Parameters ---------- **params : dict Estimator parameters.

Returns ------- self : object Estimator instance.

val coef_ : t -> [> `ArrayLike ] Np.Obj.t

Attribute coef_: get value or raise Not_found if None.

val coef_opt : t -> [> `ArrayLike ] Np.Obj.t option

Attribute coef_: get value as an option.

val intercept_ : t -> [> `ArrayLike ] Np.Obj.t

Attribute intercept_: get value or raise Not_found if None.
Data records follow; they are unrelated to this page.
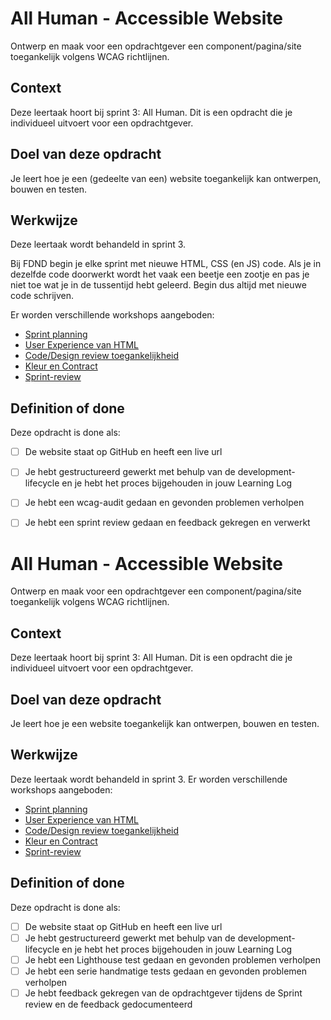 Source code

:# All Human - Accessible Website
Ontwerp en maak voor een opdrachtgever een component/pagina/site toegankelijk volgens WCAG richtlijnen.


## Context
Deze leertaak hoort bij sprint 3: All Human. 
Dit is een opdracht die je individueel uitvoert voor een opdrachtgever.


## Doel van deze opdracht
Je leert hoe je een (gedeelte van een) website toegankelijk kan ontwerpen, bouwen en testen.


## Werkwijze
Deze leertaak wordt behandeld in sprint 3. 

Bij FDND begin je elke sprint met nieuwe HTML, CSS (en JS) code. Als je in dezelfde code doorwerkt wordt het vaak een beetje een zootje en pas je niet toe wat je in de tussentijd hebt geleerd. Begin dus altijd met nieuwe code schrijven.

Er worden verschillende workshops aangeboden:

- [Sprint planning](sprint-planning.md)
- [User Experience van HTML](user-experience-van-html.md)
- [Code/Design review toegankelijkheid](code-design-review-toegankelijkheid.md)
- [Kleur en Contract](kleur-contrast.md)
- [Sprint-review](sprint-review.md)


## Definition of done
Deze opdracht is done als:

- [ ] De website staat op GitHub en heeft een live url
- [ ] Je hebt gestructureerd gewerkt met behulp van de development-lifecycle en je hebt het proces bijgehouden in jouw Learning Log
- [ ] Je hebt een  wcag-audit gedaan en gevonden problemen verholpen
- [ ] Je hebt een sprint review gedaan en feedback gekregen en verwerkt



# All Human - Accessible Website

Ontwerp en maak voor een opdrachtgever een component/pagina/site toegankelijk volgens WCAG richtlijnen.
 
 ## Context

Deze leertaak hoort bij sprint 3: All Human. 
Dit is een opdracht die je individueel uitvoert voor een opdrachtgever.

## Doel van deze opdracht

Je leert hoe je een website toegankelijk kan ontwerpen, bouwen en testen.

## Werkwijze
Deze leertaak wordt behandeld in sprint 3. Er worden verschillende workshops aangeboden:

- [Sprint planning](sprint-planning.md)
- [User Experience van HTML](user-experience-van-html.md)
- [Code/Design review toegankelijkheid](code-design-review-toegenakelijkheid)
- [Kleur en Contract](kleur-contrast.md)
- [Sprint-review](sprint-review.md)

## Definition of done

Deze opdracht is done als:

- [ ] De website staat op GitHub en heeft een live url
- [ ] Je hebt gestructureerd gewerkt met behulp van de development-lifecycle en je hebt het proces bijgehouden in jouw Learning Log
- [ ] Je hebt een Lighthouse test gedaan en gevonden problemen verholpen
- [ ] Je hebt een serie handmatige tests gedaan en gevonden problemen verholpen
- [ ] Je hebt feedback gekregen van de opdrachtgever tijdens de Sprint review en de feedback gedocumenteerd
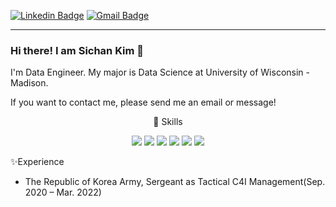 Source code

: [![Linkedin Badge](https://img.shields.io/badge/-LinkedIn-blue?style=flat-square&logo=Linkedin&logoColor=white&link=https://www.linkedin.com/in/sichan-kim-6584741a4/)](https://www.linkedin.com/in/sichan-kim-6584741a4/)  [![Gmail Badge](https://img.shields.io/badge/Gmail-d14836?style=flat-square&logo=Gmail&logoColor=white&link=mailto:sikim1080@gmail.com)](mailto:sikim1080@gmail.com)
- - -
### Hi there! I am Sichan Kim 👋
I'm Data Engineer.
My major is Data Science at University of Wisconsin - Madison.


If you want to contact me, please send me an email or message!       <p>       </p>






<div align="center">

🔭 Skills



<img src="https://img.shields.io/badge/Python-3776AB?style=for-the-badge&logo=Python&logoColor=white">  <img src="https://img.shields.io/badge/Eclipse IDE-2C2255?style=for-the-badge&logo=Eclipse IDE&logoColor=white">  <img src="https://img.shields.io/badge/PostgreSQL-4169E1?style=for-the-badge&logo=PostgreSQL&logoColor=white">  <img src="https://img.shields.io/badge/MYSQL-4479A1?style=for-the-badge&logo=MySQL&logoColor=white">  <img src="https://img.shields.io/badge/Tableau-E97627?style=for-the-badge&logo=Tableau&logoColor=white">  <img src="https://img.shields.io/badge/Amazon EC2-FF9900?style=for-the-badge&logo=Amazon EC2&logoColor=white">
</div>                  






✨Experience
- The Republic of Korea Army, Sergeant as Tactical C4I Management(Sep. 2020 – Mar. 2022)






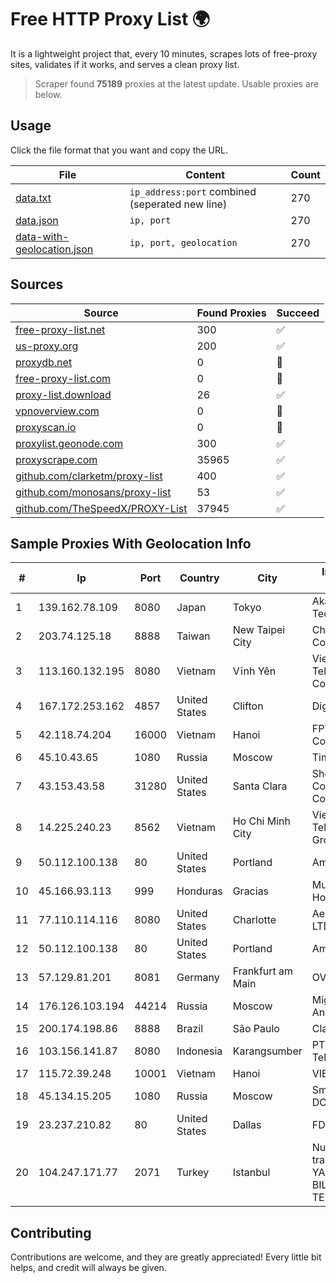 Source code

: 
# Free HTTP Proxy List 🌍

It is a lightweight project that, every 10 minutes, scrapes lots of free-proxy sites, validates if it works, and serves a clean proxy list.


> Scraper found **75189** proxies at the latest update. Usable proxies are below.

## Usage

Click the file format that you want and copy the URL.


|File|Content|Count|
|----|-------|-----|
|[data.txt](https://raw.githubusercontent.com/themiralay/Proxy-List-World/master/data.txt)|`ip_address:port` combined (seperated new line)|270|
|[data.json](https://raw.githubusercontent.com/themiralay/Proxy-List-World/master/data.json)|`ip, port`|270|
|[data-with-geolocation.json](https://raw.githubusercontent.com/themiralay/Proxy-List-World/master/data-with-geolocation.json)|`ip, port, geolocation`|270|

## Sources

|Source|Found Proxies|Succeed|
|------|-------------|-------|
|[free-proxy-list.net](https://free-proxy-list.net)|300|✅|
|[us-proxy.org](https://www.us-proxy.org)|200|✅|
|[proxydb.net](http://proxydb.net)|0|🚫|
|[free-proxy-list.com](https://free-proxy-list.com/?page=&port=&type%5B%5D=http&type%5B%5D=https&up_time=0&search=Search)|0|🚫|
|[proxy-list.download](https://www.proxy-list.download/HTTP)|26|✅|
|[vpnoverview.com](https://vpnoverview.com/privacy/anonymous-browsing/free-proxy-servers)|0|🚫|
|[proxyscan.io](https://www.proxyscan.io)|0|🚫|
|[proxylist.geonode.com](https://proxylist.geonode.com/api/proxy-list?limit=300&page=1&sort_by=lastChecked&sort_type=desc&protocols=http,https)|300|✅|
|[proxyscrape.com](https://api.proxyscrape.com/v2/?request=displayproxies&protocol=http&timeout=10000&country=all&ssl=all&anonymity=all)|35965|✅|
|[github.com/clarketm/proxy-list](https://raw.githubusercontent.com/clarketm/proxy-list/master/proxy-list-raw.txt)|400|✅|
|[github.com/monosans/proxy-list](https://raw.githubusercontent.com/monosans/proxy-list/main/proxies/http.txt)|53|✅|
|[github.com/TheSpeedX/PROXY-List](https://raw.githubusercontent.com/TheSpeedX/PROXY-List/master/http.txt)|37945|✅|


## Sample Proxies With Geolocation Info

|#|Ip|Port|Country|City|Internet Service Provider|
|-|--|----|-------|----|-------------------------|
|1|139.162.78.109|8080|Japan|Tokyo|Akamai Technologies, Inc.|
|2|203.74.125.18|8888|Taiwan|New Taipei City|Chunghwa Telecom Co., Ltd.|
|3|113.160.132.195|8080|Vietnam|Vĩnh Yên|VietNam Post and Telecom Corporation|
|4|167.172.253.162|4857|United States|Clifton|DigitalOcean, LLC|
|5|42.118.74.204|16000|Vietnam|Hanoi|FPT Telecom Company|
|6|45.10.43.65|1080|Russia|Moscow|TimeWeb LLC|
|7|43.153.43.58|31280|United States|Santa Clara|Shenzhen Tencent Computer Systems Company Limited|
|8|14.225.240.23|8562|Vietnam|Ho Chi Minh City|Vietnam Posts and Telecommunications Group|
|9|50.112.100.138|80|United States|Portland|Amazon.com, Inc.|
|10|45.166.93.113|999|Honduras|Gracias|Multicable De Honduras|
|11|77.110.114.116|8080|United States|Charlotte|Aeza International LTD|
|12|50.112.100.138|80|United States|Portland|Amazon.com, Inc.|
|13|57.129.81.201|8081|Germany|Frankfurt am Main|OVH SAS|
|14|176.126.103.194|44214|Russia|Moscow|Miglovets Egor Andreevich|
|15|200.174.198.86|8888|Brazil|São Paulo|Claro S.A|
|16|103.156.141.87|8080|Indonesia|Karangsumber|PT Tekling Media Telematika|
|17|115.72.39.248|10001|Vietnam|Hanoi|VIETELmetro|
|18|45.134.15.205|1080|Russia|Moscow|Smart Digital Ideas DOO|
|19|23.237.210.82|80|United States|Dallas|FDCservers.net|
|20|104.247.171.77|2071|Turkey|Istanbul|Nuh Ahmet Firat trading as TEKNET YAZLIM VE BILGISAYAR TEKNOLOJILERI|



## Contributing

Contributions are welcome, and they are greatly appreciated! Every
little bit helps, and credit will always be given.

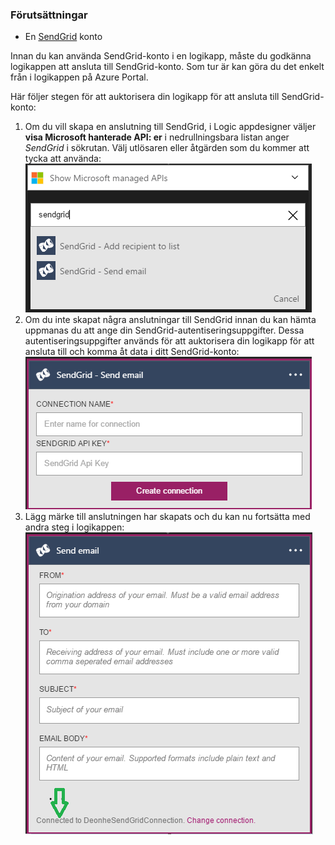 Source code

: ### <a name="prerequisites"></a>Förutsättningar
* En [SendGrid](https://www.SendGrid.com/) konto 

Innan du kan använda SendGrid-konto i en logikapp, måste du godkänna logikappen att ansluta till SendGrid-konto. Som tur är kan göra du det enkelt från i logikappen på Azure Portal. 

Här följer stegen för att auktorisera din logikapp för att ansluta till SendGrid-konto:

1. Om du vill skapa en anslutning till SendGrid, i Logic appdesigner väljer **visa Microsoft hanterade API: er** i nedrullningsbara listan anger *SendGrid* i sökrutan. Välj utlösaren eller åtgärden som du kommer att tycka att använda:  
   ![SendGrid-steg 1](./media/connectors-create-api-sendgrid/sendgrid-1.png)
2. Om du inte skapat några anslutningar till SendGrid innan du kan hämta uppmanas du att ange din SendGrid-autentiseringsuppgifter. Dessa autentiseringsuppgifter används för att auktorisera din logikapp för att ansluta till och komma åt data i ditt SendGrid-konto:  
   ![SendGrid steg 2](./media/connectors-create-api-sendgrid/sendgrid-2.png)
3. Lägg märke till anslutningen har skapats och du kan nu fortsätta med andra steg i logikappen:  
   ![SendGrid steg 3](./media/connectors-create-api-sendgrid/sendgrid-3.png)   

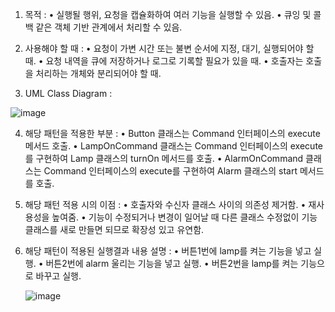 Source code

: 
  1. 목적 : 
     • 실행될 행위, 요청을 캡슐화하여 여러 기능을 실행할 수 있음.
     • 큐잉 및 콜백 같은 객체 기반 관계에서 처리할 수 있음.

   2. 사용해야 할 때 : 
     • 요청이 가변 시간 또는 불변 순서에 지정, 대기, 실행되어야 할 때.
     • 요청 내역을 큐에 저장하거나 로그로 기록할 필요가 있을 때.
     • 호출자는 호출을 처리하는 개체와 분리되어야 할 때.

   3. UML Class Diagram : 
   
   ![image](https://user-images.githubusercontent.com/93365714/230721467-c451b18a-bd68-499e-b915-894171f1f2cd.png)


4. 해당 패턴을 적용한 부분 : 
      • Button 클래스는 Command 인터페이스의 execute 메서드 호출.
      • LampOnCommand 클래스는 Command 인터페이스의 execute를
        구현하여 Lamp 클래스의 turnOn 메서드를 호출.
      • AlarmOnCommand 클래스는 Command 인터페이스의 execute를
        구현하여 Alarm 클래스의 start 메서드를 호출.
      
 5. 해당 패턴 적용 시의 이점 : 
     • 호출자와 수신자 클래스 사이의 의존성 제거함.
     • 재사용성을 높여줌.
     • 기능이 수정되거나 변경이 일어날 때 다른 클래스 수정없이
       기능 클래스를 새로 만들면 되므로 확장성 있고 유연함.

 6. 해당 패턴이 적용된 실행결과 내용 설명 :
     • 버튼1번에 lamp를 켜는 기능을 넣고 실행.
     • 버튼2번에 alarm 울리는 기능을 넣고 실행.
     • 버튼2번을 lamp를 켜는 기능으로 바꾸고 실행.
     
     ![image](https://user-images.githubusercontent.com/93365714/230721476-586c9338-4cff-4a73-a1ec-cc47fdfdef66.png)
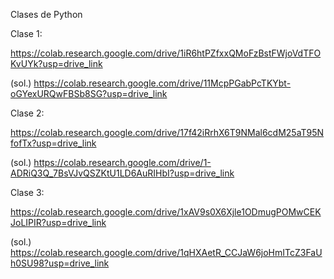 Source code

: Clases de Python

Clase 1:

https://colab.research.google.com/drive/1iR6htPZfxxQMoFzBstFWjoVdTFOKvUYk?usp=drive_link

(sol.)
https://colab.research.google.com/drive/11McpPGabPcTKYbt-oGYexURQwFBSb8SG?usp=drive_link

Clase 2:

https://colab.research.google.com/drive/17f42iRrhX6T9NMal6cdM25aT95NfofTx?usp=drive_link

(sol.)
https://colab.research.google.com/drive/1-ADRiQ3Q_7BsVJvQSZKtU1LD6AuRIHbI?usp=drive_link

Clase 3:

https://colab.research.google.com/drive/1xAV9s0X6Xjle1ODmugPOMwCEKJoLIPIR?usp=drive_link

(sol.)
https://colab.research.google.com/drive/1qHXAetR_CCJaW6joHmITcZ3FaUh0SU98?usp=drive_link
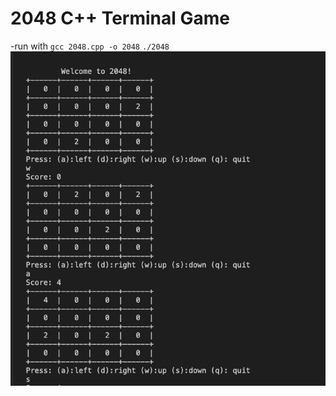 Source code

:# 2048 C++ Terminal Game

-run with `gcc 2048.cpp -o 2048`
          `./2048`
![alt text](https://github.com/nguyenchloet/2048Game/blob/main/2048TerminalExample.png)
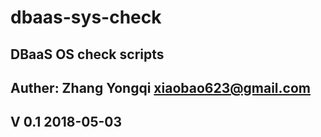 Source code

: # dbaas-sys-check
## DBaaS OS check scripts
## Auther: Zhang Yongqi xiaobao623@gmail.com
## V 0.1 2018-05-03
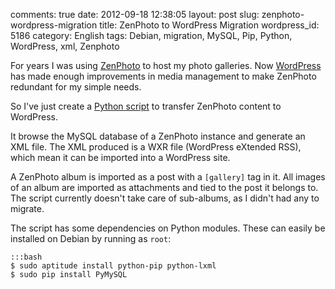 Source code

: comments: true
date: 2012-09-18 12:38:05
layout: post
slug: zenphoto-wordpress-migration
title: ZenPhoto to WordPress Migration
wordpress_id: 5186
category: English
tags: Debian, migration, MySQL, Pip, Python, WordPress, xml, Zenphoto

For years I was using [ZenPhoto](http://www.zenphoto.org/) to host my photo galleries. Now [WordPress](http://wordpress.org) has made enough improvements in media management to make ZenPhoto redundant for my simple needs.

So I've just create a [Python script](https://github.com/kdeldycke/scripts/blob/master/zenphoto-to-wordpress.py) to transfer ZenPhoto content to WordPress.

It browse the MySQL database of a ZenPhoto instance and generate an XML file. The XML produced is a WXR file (WordPress eXtended RSS), which mean it can be imported into a WordPress site.

A ZenPhoto album is imported as a post with a `[gallery]` tag in it. All images of an album are imported as attachments and tied to the post it belongs to. The script currently doesn't take care of sub-albums, as I didn't had any to migrate.

The script has some dependencies on Python modules. These can easily be installed on Debian by running as `root`:

    :::bash
    $ sudo aptitude install python-pip python-lxml
    $ sudo pip install PyMySQL

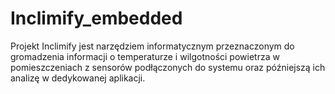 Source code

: # Inclimify_embedded

Projekt Inclimify jest narzędziem informatycznym przeznaczonym do gromadzenia informacji o temperaturze i wilgotności powietrza w pomieszczeniach z sensorów podłączonych do systemu oraz późniejszą ich analizę w dedykowanej aplikacji.  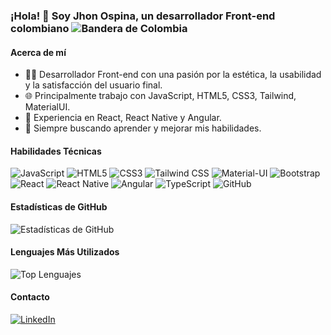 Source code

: ### ¡Hola! 👋 Soy Jhon Ospina, un desarrollador Front-end colombiano ![Bandera de Colombia](https://upload.wikimedia.org/wikipedia/commons/thumb/2/21/Flag_of_Colombia.svg/20px-Flag_of_Colombia.svg)

#### Acerca de mí
- 👩‍💻 Desarrollador Front-end con una pasión por la estética, la usabilidad y la satisfacción del usuario final.
- 🌐 Principalmente trabajo con JavaScript, HTML5, CSS3, Tailwind, MaterialUI.
- 📱 Experiencia en React, React Native y Angular.
- 🚀 Siempre buscando aprender y mejorar mis habilidades.

#### Habilidades Técnicas
![JavaScript](https://img.shields.io/badge/-JavaScript-F7DF1E?style=for-the-badge&logo=javascript&logoColor=black)
![HTML5](https://img.shields.io/badge/-HTML5-E34F26?style=for-the-badge&logo=html5&logoColor=white)
![CSS3](https://img.shields.io/badge/-CSS3-1572B6?style=for-the-badge&logo=css3&logoColor=white)
![Tailwind CSS](https://img.shields.io/badge/-Tailwind_CSS-38B2AC?style=for-the-badge&logo=tailwind-css&logoColor=white)
![Material-UI](https://img.shields.io/badge/-Material_UI-0081CB?style=for-the-badge&logo=material-ui&logoColor=white)
![Bootstrap](https://img.shields.io/badge/-Bootstrap-7952B3?style=for-the-badge&logo=bootstrap&logoColor=white)
![React](https://img.shields.io/badge/-React-61DAFB?style=for-the-badge&logo=react&logoColor=black)
![React Native](https://img.shields.io/badge/-React_Native-61DAFB?style=for-the-badge&logo=react&logoColor=black)
![Angular](https://img.shields.io/badge/-Angular-DD0031?style=for-the-badge&logo=angular&logoColor=white)
![TypeScript](https://img.shields.io/badge/-TypeScript-3178C6?style=for-the-badge&logo=typescript&logoColor=white)
![GitHub](https://img.shields.io/badge/-GitHub-181717?style=for-the-badge&logo=github&logoColor=white)

#### Estadísticas de GitHub
![Estadísticas de GitHub](https://github-readme-stats.vercel.app/api?username=jhonog&show_icons=true&theme=radical)

#### Lenguajes Más Utilizados
![Top Lenguajes](https://github-readme-stats.vercel.app/api/top-langs/?username=jhonog&layout=compact&theme=radical)

#### Contacto
[![LinkedIn](https://img.shields.io/badge/-LinkedIn-0077B5?style=for-the-badge&logo=linkedin&logoColor=white)](https://www.linkedin.com/in/jhonjog/)
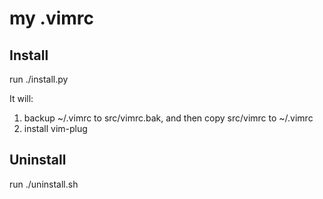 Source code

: # my .vimrc
## Install
run ./install.py

It will: 

1. backup ~/.vimrc to src/vimrc.bak, and then copy src/vimrc to ~/.vimrc
2. install vim-plug

## Uninstall
run ./uninstall.sh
val intercept_opt : t -> [> `ArrayLike ] Np.Obj.t option

Attribute intercept_: get value as an option.

val alpha_ : t -> float

Attribute alpha_: get value or raise Not_found if None.

val alpha_opt : t -> float option

Attribute alpha_: get value as an option.

val lambda_ : t -> float

Attribute lambda_: get value or raise Not_found if None.

val lambda_opt : t -> float option

Attribute lambda_: get value as an option.

val sigma_ : t -> [> `ArrayLike ] Np.Obj.t

Attribute sigma_: get value or raise Not_found if None.

val sigma_opt : t -> [> `ArrayLike ] Np.Obj.t option

Attribute sigma_: get value as an option.

val scores_ : t -> [> `ArrayLike ] Np.Obj.t

Attribute scores_: get value or raise Not_found if None.

val scores_opt : t -> [> `ArrayLike ] Np.Obj.t option

Attribute scores_: get value as an option.

val n_iter_ : t -> int

Attribute n_iter_: get value or raise Not_found if None.

val n_iter_opt : t -> int option

Attribute n_iter_: get value as an option.

val to_string : t -> string

Print the object to a human-readable representation.

val show : t -> string

Print the object to a human-readable representation.

val pp : Stdlib.Format.formatter -> t -> unit

Pretty-print the object to a formatter.